Bonjour, On a assisté à quelque chose d’analogue au barrage de Sivens et la mobilisation des collectifs locaux a fait reculer les destructeurs de l’environnement même si le prix payé a été douloureux. Pour NDDL, c’est encore plus le cas et nous sommes confiants, avec ACIPA, d’arriver à ce que ce GPII soit enfin abandonné, malgré les ruses pseudo-démocratiques de Valls. La démocratie passe aussi par ces combats, parfois difficiles mais qui, s’ils sont fortement médiatisés, font bouger les lignes.
Article frappé de bon sens et de réalisme, même si le réchauffement climatique, indéniable, ne se réduit pas à la seule bombe démographique. L’obstination d’un système économique et financier mondialisé qui a perdu tous sens des réalités y contribue aussi largement. Il est évident, cependant, que la démographie galopante de la planète entraîne une déforestation massive pour dégager des espaces cultivables ( soja, huile de palme), une surexploitation massive des océans pour satisfaire la demande en poissons (chalutage profond, farines pour les élevages ), un accroissement de l’exploitation des énergies fossiles pour répondre aux besoins de déplacement sans cesse accrus de l’économie (pétrole en arctique, gaz de schiste aux USA). Heureusement, la Nature a ce pouvoir inaliénable de savoir limiter l’expansion d’une espèce vivante lorsque cette dernière devient un danger pour son équilibre. Il faut donc souhaiter que cette démographie aujourd’hui incontrôlée se régulera d’elle même rapidement. Et s’il en est encore temps.

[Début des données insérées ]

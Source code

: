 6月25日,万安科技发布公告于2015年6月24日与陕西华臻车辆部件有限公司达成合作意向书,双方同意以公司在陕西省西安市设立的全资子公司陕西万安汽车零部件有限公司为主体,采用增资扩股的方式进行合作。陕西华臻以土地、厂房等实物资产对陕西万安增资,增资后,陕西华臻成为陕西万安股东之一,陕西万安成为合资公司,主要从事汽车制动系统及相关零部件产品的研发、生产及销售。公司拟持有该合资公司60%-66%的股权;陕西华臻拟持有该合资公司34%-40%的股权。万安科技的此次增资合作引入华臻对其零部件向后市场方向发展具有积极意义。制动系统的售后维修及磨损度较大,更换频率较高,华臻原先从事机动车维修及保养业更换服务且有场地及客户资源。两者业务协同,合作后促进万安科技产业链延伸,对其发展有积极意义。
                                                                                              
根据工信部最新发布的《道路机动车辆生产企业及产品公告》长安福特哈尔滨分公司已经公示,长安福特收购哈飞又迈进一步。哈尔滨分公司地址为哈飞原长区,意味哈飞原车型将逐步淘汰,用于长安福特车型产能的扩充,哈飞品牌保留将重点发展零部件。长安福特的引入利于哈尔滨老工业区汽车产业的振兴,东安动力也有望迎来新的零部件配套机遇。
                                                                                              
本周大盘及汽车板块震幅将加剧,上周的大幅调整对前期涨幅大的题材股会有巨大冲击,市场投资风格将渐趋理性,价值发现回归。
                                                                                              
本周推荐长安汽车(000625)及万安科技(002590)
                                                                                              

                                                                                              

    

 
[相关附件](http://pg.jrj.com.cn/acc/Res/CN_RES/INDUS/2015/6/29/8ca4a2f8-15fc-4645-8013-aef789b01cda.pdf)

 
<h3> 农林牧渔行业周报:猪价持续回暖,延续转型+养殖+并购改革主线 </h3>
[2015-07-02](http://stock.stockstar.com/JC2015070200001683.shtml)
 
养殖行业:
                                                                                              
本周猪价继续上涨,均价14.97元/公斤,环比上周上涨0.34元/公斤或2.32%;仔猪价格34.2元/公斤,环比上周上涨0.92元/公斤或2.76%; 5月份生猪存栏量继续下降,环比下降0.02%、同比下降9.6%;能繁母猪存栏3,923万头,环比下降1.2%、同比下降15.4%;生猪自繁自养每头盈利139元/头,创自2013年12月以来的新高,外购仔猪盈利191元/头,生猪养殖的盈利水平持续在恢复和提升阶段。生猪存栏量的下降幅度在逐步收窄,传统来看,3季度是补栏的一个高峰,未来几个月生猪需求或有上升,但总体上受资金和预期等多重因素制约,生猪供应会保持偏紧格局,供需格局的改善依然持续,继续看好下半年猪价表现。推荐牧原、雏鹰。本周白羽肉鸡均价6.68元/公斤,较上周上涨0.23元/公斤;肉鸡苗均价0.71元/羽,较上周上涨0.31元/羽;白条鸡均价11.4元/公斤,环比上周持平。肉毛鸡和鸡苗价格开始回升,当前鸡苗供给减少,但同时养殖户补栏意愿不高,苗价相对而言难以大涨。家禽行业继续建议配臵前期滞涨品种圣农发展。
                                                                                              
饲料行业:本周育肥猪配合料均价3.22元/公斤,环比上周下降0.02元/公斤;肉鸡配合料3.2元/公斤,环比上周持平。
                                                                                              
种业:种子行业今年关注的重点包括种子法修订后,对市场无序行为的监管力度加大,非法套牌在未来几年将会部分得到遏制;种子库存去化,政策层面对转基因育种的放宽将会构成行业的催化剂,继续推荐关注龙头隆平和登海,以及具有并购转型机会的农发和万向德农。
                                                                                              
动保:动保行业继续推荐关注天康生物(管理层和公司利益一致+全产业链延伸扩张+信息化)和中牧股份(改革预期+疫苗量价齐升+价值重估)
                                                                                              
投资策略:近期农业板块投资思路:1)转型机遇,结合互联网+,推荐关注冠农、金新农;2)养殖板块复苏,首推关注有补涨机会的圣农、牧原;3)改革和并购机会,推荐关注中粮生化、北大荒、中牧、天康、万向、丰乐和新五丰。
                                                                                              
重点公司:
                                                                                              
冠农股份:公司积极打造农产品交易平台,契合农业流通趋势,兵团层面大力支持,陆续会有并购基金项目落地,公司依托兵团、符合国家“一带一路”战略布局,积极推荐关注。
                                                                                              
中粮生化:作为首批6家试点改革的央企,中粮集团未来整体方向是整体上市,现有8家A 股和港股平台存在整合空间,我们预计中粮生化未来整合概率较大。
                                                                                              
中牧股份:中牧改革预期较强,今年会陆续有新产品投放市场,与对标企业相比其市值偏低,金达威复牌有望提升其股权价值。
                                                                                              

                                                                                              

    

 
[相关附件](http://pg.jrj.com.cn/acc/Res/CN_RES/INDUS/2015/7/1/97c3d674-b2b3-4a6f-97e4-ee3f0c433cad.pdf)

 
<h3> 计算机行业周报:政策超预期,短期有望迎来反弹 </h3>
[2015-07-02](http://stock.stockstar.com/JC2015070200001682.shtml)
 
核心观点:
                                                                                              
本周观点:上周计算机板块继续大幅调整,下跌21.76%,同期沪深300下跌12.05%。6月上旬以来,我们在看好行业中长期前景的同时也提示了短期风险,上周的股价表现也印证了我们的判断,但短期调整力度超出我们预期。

La démographie galopante de la planète est évidemment la clé du réchauffement climatique et de la destruction de l’environnement. Mais c’est LE tabou que toutes les instances responsables s’évertuent à dissimuler. Pire, dans nos contrées, on encourage même la natalité en mettant au point des techniques pour lutter contre l’infertilité. Comme en témoigne certains commentaires, cette incapacité à regarder le danger démographique en face est inconscient, inscrit dans notre cerveau reptilien comme pour toutes les espèces animales : se reproduire coûte que coûte pour perpétuer l’espèce. Et nous continuerons ainsi jusqu’à ce que une cause extérieure à notre volonté mette fin à cet engrenage mortel pour la planète.